The talk I went to was Chris Kohlhoff talking more about Asio, the asynchronous IO library. He was showing how the new features of C++11 make his code simpler, safer, and more flexible without too much effort. In particular he found move semantics extremely helpful in reducing (or, in some cases, eliminating) the need for memory allocation in steady state–an important property when running in an embedded system, for instance. But what I liked most was his approach to solving the inversion of control problem by implementing his own coroutines. Sure, he had to abuse C++ macros, but the code was actually much more readable and reflected the way we think about asynchronous calls.

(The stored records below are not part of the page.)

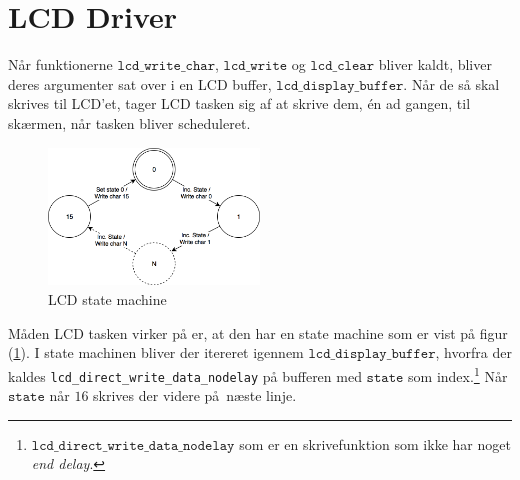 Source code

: \section{LCD Driver}
\label{sec:LCD_driver}
Når funktionerne $\mathtt{lcd\_write\_char}$, $\mathtt{lcd\_write}$ og $\mathtt{lcd\_clear}$ bliver kaldt, bliver deres argumenter sat over i en LCD buffer, $\mathtt{lcd\_display\_buffer}$.
Når de så skal skrives til LCD'et, tager LCD tasken sig af at skrive dem, én ad gangen, til skærmen, når tasken bliver scheduleret.
\begin{figure}[!ht]
	\centering
	\includegraphics[width=0.5\textwidth]{billeder/lcd_state_machine.png}
	\caption{LCD state machine}
	\label{fig:LCD_state_machine}
\end{figure}
\newline
Måden LCD tasken virker på er, at den har en state machine som er vist på figur (\ref{fig:LCD_state_machine}).\newline
I state machinen bliver der itereret igennem $\mathtt{lcd\_display\_buffer}$, hvorfra der kaldes \newline \texttt{lcd\_direct\_write\_data\_nodelay} på bufferen med $\mathtt{state}$ som index.\footnote{
$\mathtt{lcd\_direct\_write\_data\_nodelay}$ som er en skrivefunktion som ikke har noget \textit{end delay}.}
Når $\mathtt{state}$ når $16$ skrives der videre på næste linje.

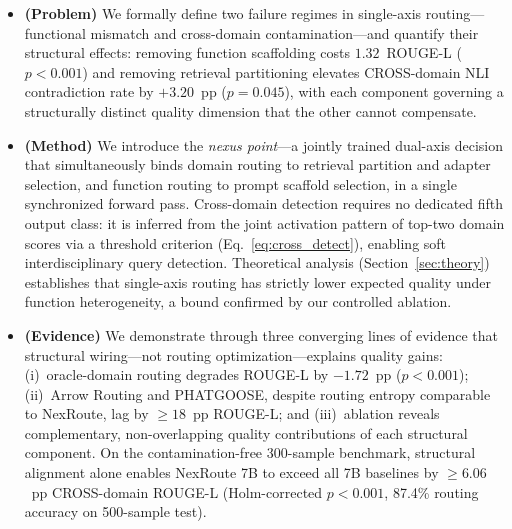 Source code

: \begin{itemize}
    \item \textbf{(Problem)} We formally define two failure regimes in single-axis
    routing---functional mismatch and cross-domain contamination---and quantify their
    structural effects: removing function scaffolding costs $1.32$~ROUGE-L
    ($p{<}0.001$) and removing retrieval partitioning elevates CROSS-domain NLI
    contradiction rate by $+3.20$~pp ($p{=}0.045$), with each component governing
    a structurally distinct quality dimension that the other cannot compensate.

    \item \textbf{(Method)} We introduce the \emph{nexus point}---a jointly trained
    dual-axis decision that simultaneously binds domain routing to retrieval partition
    and adapter selection, and function routing to prompt scaffold selection, in a
    single synchronized forward pass.
    Cross-domain detection requires no dedicated fifth output class: it is inferred
    from the joint activation pattern of top-two domain scores via a threshold
    criterion (Eq.~\ref{eq:cross_detect}), enabling soft interdisciplinary query
    detection.
    Theoretical analysis (Section~\ref{sec:theory}) establishes that single-axis
    routing has strictly lower expected quality under function heterogeneity, a bound
    confirmed by our controlled ablation.

    \item \textbf{(Evidence)} We demonstrate through three converging lines of
    evidence that structural wiring---not routing optimization---explains quality
    gains: (i)~oracle-domain routing degrades ROUGE-L by $-1.72$~pp ($p{<}0.001$);
    (ii)~Arrow Routing and PHATGOOSE, despite routing entropy comparable to NexRoute,
    lag by ${\geq}18$~pp ROUGE-L; and (iii)~ablation reveals complementary,
    non-overlapping quality contributions of each structural component.
    On the contamination-free 300-sample benchmark, structural alignment alone
    enables NexRoute 7B to exceed all 7B baselines by ${\geq}6.06$~pp CROSS-domain
    ROUGE-L (Holm-corrected $p{<}0.001$, 87.4\% routing accuracy on 500-sample test).
\end{itemize}



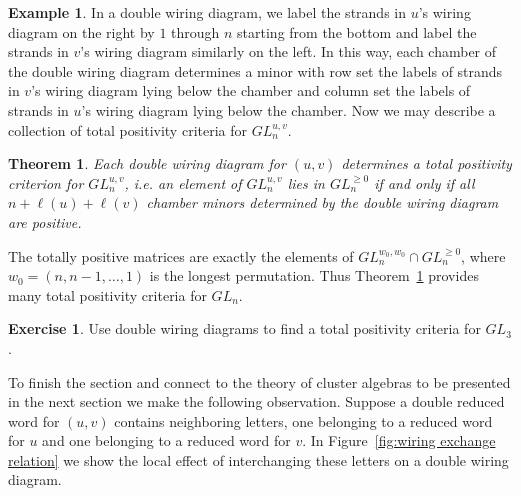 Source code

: \documentclass{amsart}
\newtheorem{subtheorem}{Theorem}[theorem]
\theoremstyle{definition}
\newtheorem{example}[theorem]{Example}
\newtheorem{subexercise}{Exercise}[theorem]
\theoremstyle{remark}
\numberwithin{equation}{section}
\begin{document}
\begin{example}
    In a double wiring diagram, we label the strands in $u$'s wiring diagram on the right by $1$ through $n$ starting from the bottom and label the strands in $v$'s wiring diagram similarly on the left.  In this way, each chamber of the double wiring diagram determines a minor with row set the labels of strands in $v$'s wiring diagram lying below the chamber and column set the labels of strands in $u$'s wiring diagram lying below the chamber.  Now we may describe a collection of total positivity criteria for $GL_n^{u,v}$.
    \setcounter{subtheorem}{2}
    \begin{subtheorem}\label{th:total positivity criteria}\cite{FZ99}
      Each double wiring diagram for $(u,v)$ determines a total positivity criterion for $GL_n^{u,v}$, i.e. an element of $GL_n^{u,v}$ lies in $GL_n^{\ge0}$ if and only if all $n+\ell(u)+\ell(v)$ chamber minors determined by the double wiring diagram are positive.
    \end{subtheorem}
    The totally positive matrices are exactly the elements of $GL_n^{w_0,w_0}\cap GL_n^{\ge0}$, where $w_0=(n,n-1,\ldots,1)$ is the longest permutation.  Thus Theorem~\ref{th:total positivity criteria} provides many total positivity criteria for $GL_n$.
    \setcounter{subexercise}{3}
    \begin{subexercise}
      Use double wiring diagrams to find a total positivity criteria for $GL_3$.
    \end{subexercise}
    To finish the section and connect to the theory of cluster algebras to be presented in the next section we make the following observation.  Suppose a double reduced word for $(u,v)$ contains neighboring letters, one belonging to a reduced word for $u$ and one belonging to a reduced word for $v$.  In Figure~\ref{fig:wiring exchange relation} we show the local effect of interchanging these letters on a double wiring diagram. 
    \begin{figure}[h]
\end{figure}
\end{example}
\end{document}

The idea is that, with coroutines, you write your code in a linear way. You say “read socket asynchronously” and then yield. The flow of control exits the coroutine in the middle, and continues with other tasks. The trick is that the rest of the coroutine becomes your completion handler. When the async call completes, the coroutine is called again, but it starts executing right after the last yield. Your flow of control moves back and forth, but your code looks linear, instead of being fragmented into a bunch of handlers. It makes you wish coroutines were part of the language, as they are, for instance, in C#.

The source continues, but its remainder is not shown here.